I’m a giant bookworm. Have been since I arrived at kindergarten knowing how to read, without anyone knowing how I learned since no one actively taught me. In Montessori preschool, we were free to learn whatever we wanted, with multiple kind, approachable teachers there to help, so that’s probably where it happened. I don’t remember my parents reading to me much, if ever, but they were always reading, so it makes sense that we kids modeled that behavior. My whole family reads, though I don’t know if any of them took it to the level of near-obsession that I have at times.
I did the math, and, estimating that I’ve averaged two books a week since I was ten years old, which is about when I started reading at an adult level, I’ve read over 4,000 books. When I’m busy or reading something long and dense it’s less than that, and of course I’ve read many favorites multiple times. But at times it’s been closer to a book a day, occasionally slightly more. So I figure it balances out.
I really love to write and talk about books, but I want to go well beyond book reviews. Who gives a shit what I think about their favorite book, or the one they thought was crap, or the one they thought they were supposed to like but secretly didn’t? And I don’t have enough sway at this point for my praise to put food on my favorite authors’ tables (though some of them could probably use it). So what do I want to say?

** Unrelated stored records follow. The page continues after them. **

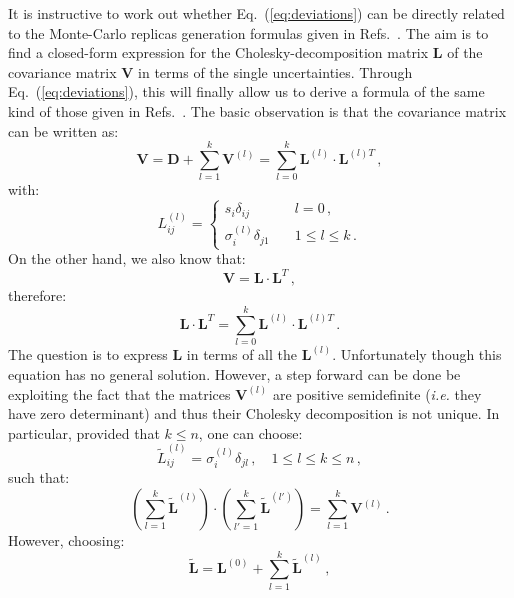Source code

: \documentclass[10pt,a4paper]{article}
\begin{document}
It is instructive to work out whether Eq.~(\ref{eq:deviations}) can be
directly related to the Monte-Carlo replicas generation formulas given
in Refs.~\cite{Ball:2008by, Ball:2014uwa}. The aim is to find a
closed-form expression for the Cholesky-decomposition matrix
$\mathbf{L}$ of the covariance matrix $\mathbf{V}$ in terms of the
single uncertainties. Through Eq.~(\ref{eq:deviations}), this will
finally allow us to derive a formula of the same kind of those given
in Refs.~\cite{Ball:2008by, Ball:2014uwa}. The basic observation is
that the covariance matrix can be written as:
\begin{equation}
\mathbf{V} = \mathbf{D}+ \sum_{l=1}^k 
\mathbf{V}^{(l)} = \sum_{l=0}^k \mathbf{L}^{(l)}\cdot \mathbf{L}^{(l)T}\,,
\end{equation}
with:
\begin{equation}
L_{ij}^{(l)}=\left\{
\begin{array}{ll}
s_i\delta_{ij}&\quad l = 0\,,\\
\sigma_i^{(l)}\delta_{j1}&\quad 1\leq l\leq k\,.
\end{array}
\right.
\end{equation}
On the other hand, we also know that:
\begin{equation}
  \mathbf{V} = \mathbf{L}\cdot \mathbf{L}^T\,,
\end{equation}
therefore:
\begin{equation}
  \mathbf{L}\cdot \mathbf{L}^T=\sum_{l=0}^k \mathbf{L}^{(l)}\cdot \mathbf{L}^{(l)T}\,.
\end{equation}
The question is to express $\mathbf{L}$ in terms of all the
$\mathbf{L}^{(l)}$. Unfortunately though this equation has no general
solution. However, a step forward can be done be exploiting the fact
that the matrices $\mathbf{V}^{(l)}$ are positive semidefinite
(\textit{i.e.} they have zero determinant) and thus their Cholesky
decomposition is not unique. In particular, provided that $k\leq n$,
one can choose:
\begin{equation}\label{eq:choldecomp2}
\widetilde{L}_{ij}^{(l)}=
\sigma_i^{(l)}\delta_{jl}\,,\quad 1\leq l\leq k\leq n\,,
\end{equation}
such that:
\begin{equation}
  \left(\sum_{l=1}^k\widetilde{\mathbf{L}}^{(l)}\right)\cdot\left(
    \sum_{l'=1}^k\widetilde{\mathbf{L}}^{(l')}\right)=\sum_{l=1}^k 
  \mathbf{V}^{(l)}\,.
\end{equation}
However, choosing:
\begin{equation}\label{eq:CholVapprox}
\widetilde{\mathbf{L}} = \mathbf{L}^{(0)} + \sum_{l=1}^k\widetilde{\mathbf{L}}^{(l)}\,,
\end{equation}
\end{document}
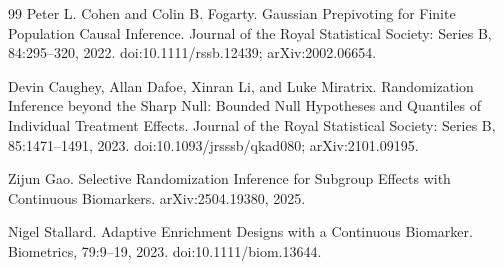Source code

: \documentclass{article}
\begin{document}
\begin{thebibliography}{99}
   Peter L. Cohen and Colin B. Fogarty. Gaussian Prepivoting for Finite Population Causal Inference. Journal of the Royal Statistical Society: Series B, 84:295--320, 2022. doi:10.1111/rssb.12439; arXiv:2002.06654.

   Devin Caughey, Allan Dafoe, Xinran Li, and Luke Miratrix. Randomization Inference beyond the Sharp Null: Bounded Null Hypotheses and Quantiles of Individual Treatment Effects. Journal of the Royal Statistical Society: Series B, 85:1471--1491, 2023. doi:10.1093/jrsssb/qkad080; arXiv:2101.09195.

   Zijun Gao. Selective Randomization Inference for Subgroup Effects with Continuous Biomarkers. arXiv:2504.19380, 2025.

   Nigel Stallard. Adaptive Enrichment Designs with a Continuous Biomarker. Biometrics, 79:9--19, 2023. doi:10.1111/biom.13644.

\end{thebibliography}
\end{document}
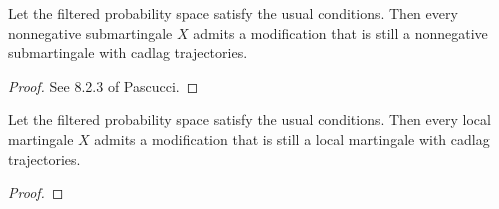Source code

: 

\begin{lemma}\label{lem:exists_cadlag_mod_of_nonneg_submg}
  Let the filtered probability space satisfy the usual conditions.
  Then every nonnegative submartingale $X$ admits a modification that is still a nonnegative submartingale with cadlag trajectories.
\end{lemma}

\begin{proof}
  See 8.2.3 of Pascucci.
\end{proof}


\begin{lemma}\label{lem:exists_cadlag_mod_of_local_mg}
  Let the filtered probability space satisfy the usual conditions.
  Then every local martingale $X$ admits a modification that is still a local martingale with cadlag trajectories.
\end{lemma}

\begin{proof}
\end{proof}
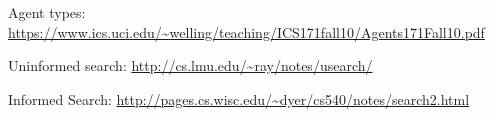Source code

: \documentclass[12pt]{article}
\begin{document}
Agent types: \url{https://www.ics.uci.edu/~welling/teaching/ICS171fall10/Agents171Fall10.pdf}  

Uninformed search: \url{http://cs.lmu.edu/~ray/notes/usearch/}

Informed Search: \url{http://pages.cs.wisc.edu/~dyer/cs540/notes/search2.html}
\end{document}
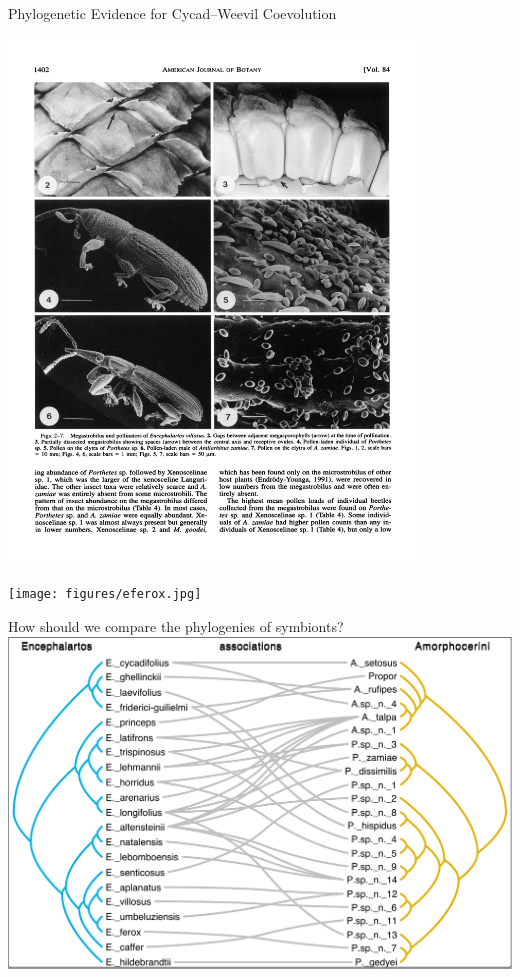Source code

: \documentclass{beamer}
\begin{document}
\begin{frame}{Phylogenetic Evidence for Cycad--Weevil Coevolution}

\centering

\includegraphics[width=0.81\textwidth]{figures/portheteselytra.pdf}

\texttt{[image: figures/eferox.jpg]}

\end{frame}

\begin{frame}{How should we compare the phylogenies of symbionts?}
\pause
\includegraphics[width=\textwidth]{figures/tanglegram.pdf}

\end{frame}
\end{document}
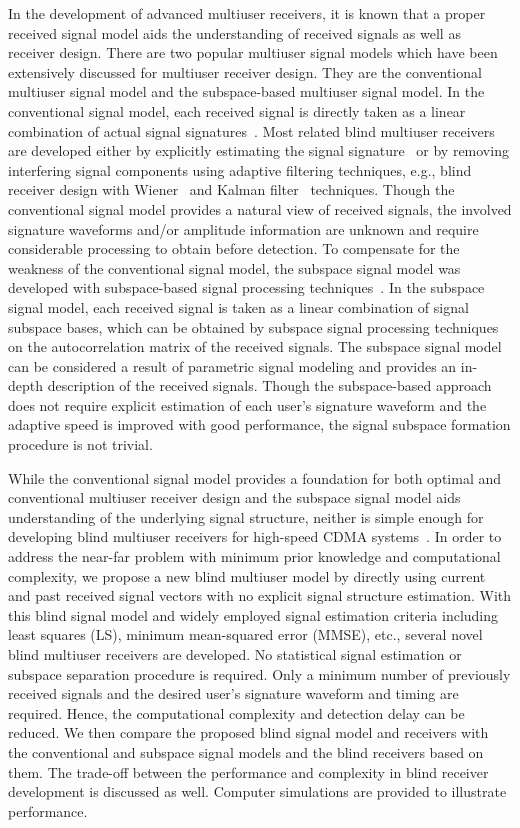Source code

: \documentclass[conference]{IEEEtran}
\begin{document}
In the development of advanced multiuser receivers, it is
known that a proper received signal model aids the understanding of
received signals as well as receiver design. There are two popular
multiuser signal models which have been extensively discussed for
multiuser receiver design. They are the conventional multiuser
signal model and the subspace-based multiuser signal model. In the
conventional signal model, each received signal is directly taken
as a linear combination of actual signal
signatures~\cite{Verd98,Honi95,Zhang02}.  Most related blind
multiuser receivers are developed either by explicitly estimating
the signal signature~\cite{Torl97} or by removing interfering
signal components using adaptive filtering techniques, e.g.,
blind receiver design with Wiener~\cite{Honi95} and Kalman
filter~\cite{Zhang02} techniques.  Though the conventional signal
model provides a natural view of received signals, the involved
signature waveforms and/or amplitude information are unknown and require considerable processing to obtain before detection.  To compensate for
the weakness of the conventional signal model, the subspace signal model was developed with subspace-based signal processing techniques~\cite{Wang98}. In the
subspace signal model, each received signal is taken as a linear
combination of signal subspace bases, which can be obtained by
subspace signal processing techniques on the autocorrelation
matrix of the received signals.  The subspace signal model can be considered a
result of parametric signal modeling and provides an in-depth
description of the received signals. Though the subspace-based
approach does not require explicit estimation of each user's
signature waveform and the adaptive speed is improved
with good performance, the signal subspace formation procedure
is not trivial.

While the conventional signal model provides a foundation for both
optimal and conventional multiuser receiver design and the subspace
signal model aids understanding of the underlying signal structure, neither
is simple enough for developing blind multiuser receivers for high-speed CDMA
systems~\cite{Andr05}. In order to address the near-far problem with
minimum prior knowledge and computational complexity, we propose a
new blind multiuser model by directly using current and past
received signal vectors with no explicit signal structure estimation.
With this blind signal model and widely employed signal estimation criteria including least squares (LS), minimum mean-squared error (MMSE), etc., several novel blind multiuser receivers are
developed. No statistical signal estimation or subspace
separation procedure is required. Only a minimum number of previously
received signals and the desired user's signature waveform
and timing are required. Hence, the computational complexity and
detection delay can be reduced.  We then compare the proposed blind
signal model and receivers with the conventional and subspace signal
models and the blind receivers based on them.  The trade-off between the performance and complexity in blind receiver development is discussed as well.  Computer simulations are provided to illustrate performance.
\end{document}
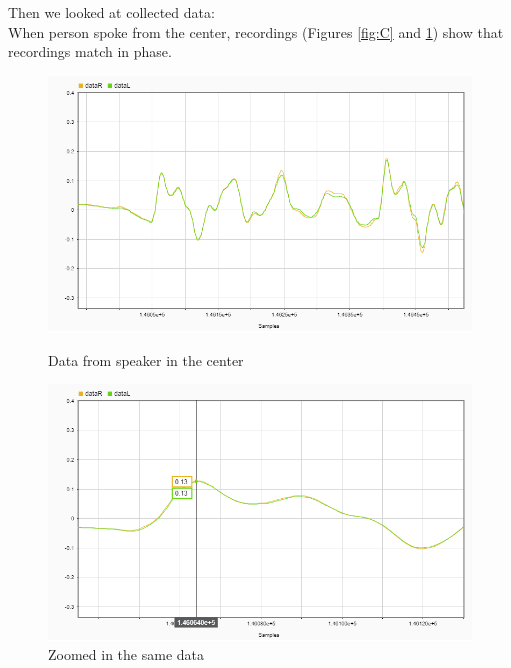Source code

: Then we looked at collected data:\\
When person spoke from the center, recordings (Figures  \ref{fig:C} and \ref{fig:closeC}) show that recordings 
match in phase.\\
\begin{figure}[htp]
\centering
\begin{minipage}{.5\textwidth}
  \centering
  \includegraphics[width=1\linewidth]{Illustrations/DataC.png}
  \caption{Data from speaker in the center}
  \label{fig:C}
\end{minipage}%
\begin{minipage}{.5\textwidth}
  \centering
  \includegraphics[width=1\linewidth]{Illustrations/DataC_with_Markers.png}
  \caption{Zoomed in the same data}
  \label{fig:closeC}
\end{minipage}
\end{figure}

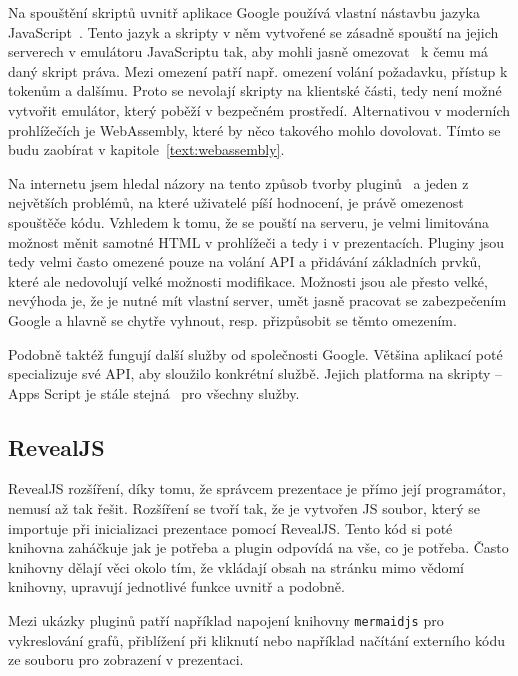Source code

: Na spouštění skriptů uvnitř aplikace Google používá vlastní nástavbu jazyka JavaScript~\cite{google_apps}.
Tento jazyk a skripty v něm vytvořené se zásadně spouští na jejich serverech v emulátoru JavaScriptu tak, aby mohli jasně omezovat~\cite{google_apps} k čemu má daný skript práva. 
Mezi omezení patří např. omezení volání požadavku, přístup k tokenům a dalšímu.
Proto se nevolají skripty na klientské části, tedy není možné vytvořit emulátor, který poběží v bezpečném prostředí.
Alternativou v moderních prohlížečích je WebAssembly, které by něco takového mohlo dovolovat.
Tímto se budu zaobírat v kapitole~\ref{text:webassembly}.

Na internetu jsem hledal názory na tento způsob tvorby pluginů~\cite{google_apps_script_redit} a jeden z největších problémů, na které uživatelé píší hodnocení, je právě omezenost spouštěče kódu.
Vzhledem k tomu, že se pouští na serveru, je velmi limitována možnost měnit samotné HTML v prohlížeči a tedy i v prezentacích.
Pluginy jsou tedy velmi často omezené pouze na volání API a přidávání základních prvků, které ale nedovolují velké možnosti modifikace.
Možnosti jsou ale přesto velké, nevýhoda je, že je nutné mít vlastní server, umět jasně pracovat se zabezpečením Google a hlavně se chytře vyhnout, resp. přizpůsobit se těmto omezením.

Podobně taktéž fungují další služby od společnosti Google.
Většina aplikací poté specializuje své API, aby sloužilo konkrétní službě.
Jejich platforma na skripty -- Apps Script je stále stejná~\cite{google_apps_script_redit, google_apps} pro všechny služby.

\subsection{RevealJS}

RevealJS rozšíření, díky tomu, že správcem prezentace je přímo její programátor, nemusí až tak řešit.
Rozšíření se tvoří tak, že je vytvořen JS soubor, který se importuje při inicializaci prezentace pomocí RevealJS.
Tento kód si poté knihovna zaháčkuje jak je potřeba a plugin odpovídá na vše, co je potřeba.
Často knihovny dělají věci okolo tím, že vkládají obsah na stránku mimo vědomí knihovny, upravují jednotlivé funkce uvnitř a podobně.

Mezi ukázky pluginů patří například napojení knihovny \texttt{mermaidjs} pro vykreslování grafů, přiblížení při kliknutí nebo například načítání externího kódu ze souboru pro zobrazení v prezentaci.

I want to talk about not just books, but the romance of reading—why I wanted to do it so much, why others might not have, what fills that space for non-readers, and what the future holds for bookworms in a world of bombastic, instant electronic entertainment.
Make no mistake—I like that stuff, too. Video games are amazing, and they don’t deserve the bad rap they get from the literati. (I read a meme about that, which I will put here if I can find it.) Of course I love movies and TV, too. But when I turn to these forms of entertainment more often than books, something gets off-kilter inside of me. I don’t feel like myself, and my thoughts become darker and uglier. I tend more toward irritable tension and depression. I even feel worse physically sometimes, and other than the documented effects of blue light on our brains and bodies, I can’t really explain that. I don’t move around more or eat better when I’m reading versus watching TV, for example. But reading does me good in a way that nothing else does. I guess reading is self-care for me, to use a modern buzzword.
Now that I’m a writer, too, I want to talk to other writers about world-building: those places you go to in your head that don’t exist in the real world, and how they came to be. Readers (and players, and viewers) have those too, whether they created them themselves or from the work of others. What’s yours? Where do you go when you need comfort or a mental refuge?